EX1K-6 MAT CTRCT 9 ex615.htm CONSULTING AGREEMENT DATED MARCH 2, 2020 BETWEEN JUVA LIFE, INC. AND MODEL 4771, LLC.


CONSULTING AGREEMENT

This Consulting Agreement (this “Agreement”) is entered into as of the 2nd day of March, 2020 between Juva Life, Inc., a California corporation (Company) and Model 4771, LLC  (“Consultant”).

In consideration of the mutual covenants set forth below, Company and Consultant agree as follows:

1. Term; Services; Records and Materials; Compensation.

(a) Term.  The initial term of this Agreement is ninety (90) days beginning as of date executed, and will renew for additional terms only upon agreement by both parties.

(b) Services.  Consultant will provide to Company the services described in Exhibit A attached hereto and as may be amended or modified from time to time as agreed to in writing by Consultant and Company (collectively, “Services”).  Consultant will perform all such Services in a timely and professional manner and in compliance with all applicable federal, state and local laws and regulations.
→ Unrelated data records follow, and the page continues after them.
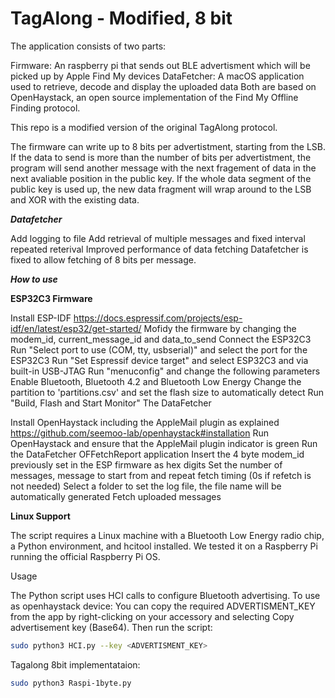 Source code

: # TagAlong - Modified, 8 bit

The application consists of two parts:

Firmware: An raspberry pi that sends out BLE advertisment which will be picked up by Apple Find My devices
DataFetcher: A macOS application used to retrieve, decode and display the uploaded data
Both are based on OpenHaystack, an open source implementation of the Find My Offline Finding protocol.

This repo is a modified version of the original TagAlong protocol. 


The firmware can write up to 8 bits per advertistment, starting from the LSB. If the data to send is more than the number of bits per advertistment, the program will send another message with the next fragement of data in the next avaliable position in the public key. If the whole data segment of the public key is used up, the new data fragment will wrap around to the LSB and XOR with the existing data.

_**Datafetcher**_

Add logging to file
Add retrieval of multiple messages and fixed interval repeated reterival
Improved performance of data fetching
Datafetcher is fixed to allow fetching of 8 bits per message.

_**How to use**_

**ESP32C3 Firmware**

Install ESP-IDF https://docs.espressif.com/projects/esp-idf/en/latest/esp32/get-started/
Mofidy the firmware by changing the modem_id, current_message_id and data_to_send
Connect the ESP32C3
Run "Select port to use (COM, tty, usbserial)" and select the port for the ESP32C3
Run "Set Espressif device target" and select ESP32C3 and via built-in USB-JTAG
Run "menuconfig" and change the following parameters
Enable Bluetooth, Bluetooth 4.2 and Bluetooth Low Energy
Change the partition to 'partitions.csv' and set the flash size to automatically detect
Run "Build, Flash and Start Monitor"
The DataFetcher

Install OpenHaystack including the AppleMail plugin as explained https://github.com/seemoo-lab/openhaystack#installation
Run OpenHaystack and ensure that the AppleMail plugin indicator is green
Run the DataFetcher OFFetchReport application
Insert the 4 byte modem_id previously set in the ESP firmware as hex digits
Set the number of messages, message to start from and repeat fetch timing (0s if refetch is not needed)
Select a folder to set the log file, the file name will be automatically generated
Fetch uploaded messages



**Linux Support**

The script requires a Linux machine with a Bluetooth Low Energy radio chip, a Python environment, and hcitool installed. We tested it on a Raspberry Pi running the official Raspberry Pi OS.

Usage

The Python script uses HCI calls to configure Bluetooth advertising. 
To use as openhaystack device: 
You can copy the required ADVERTISMENT_KEY from the app by right-clicking on your accessory and selecting Copy advertisement key (Base64). Then run the script:

```bash
sudo python3 HCI.py --key <ADVERTISMENT_KEY>
```

Tagalong 8bit implementataion:
```bash
sudo python3 Raspi-1byte.py
```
(c) Compensation.  As consideration for the Services to be provided by Consultant and other obligations, the Company shall compensate Consultant as specified in Exhibit B.  Consultant shall be reimbursed for reasonable travel and other out-of-pocket expenses incurred by Consultant at the request of the Company in connection with the Services; provided that Consultant provides the Company with receipts for such expenses and obtains prior approval of the Company for any expenses in excess of $250, individually or in the aggregate.

2. Protected Information.

(a) Definition.  For purposes of this Agreement, “Protected Information” means:  (i) all proprietary information of Company, whether oral or in writing or in any other medium, relating to the management, operations, products, data and inventions of the Company and its affiliated and related companies, if any; (ii) all information marked or designated by Company as confidential; (iii) all information, whether or not in written or other tangible form and whether or not designated as confidential, which is treated by Company as confidential; and (iv) all information provided to Company by third parties which Company is obligated to keep confidential.  Without limiting the foregoing, Protected Information includes patents, patent applications, inventions (whether or not patentable), discoveries, trade secrets, copyrights, trademarks, information related to or underlying such intellectual property rights and other proprietary information, know-how, ideas, drawings, specifications, data including clinical and preclinical data, techniques, models, designs, formulations, ingredients, samples, processes, testing procedures, computer programs, documentation, processing and control information, research plans and results, experimental work, product data, manuals, supplier lists, purchase and sales records, customer lists, marketing plans, product pricing information, financial information, that (i) the Company owns or has any rights in or (ii) arises out of Consultant’s performance of Services, including, but not limited to, any Developments and all information relating to Consultant’s analysis of the Protected Information.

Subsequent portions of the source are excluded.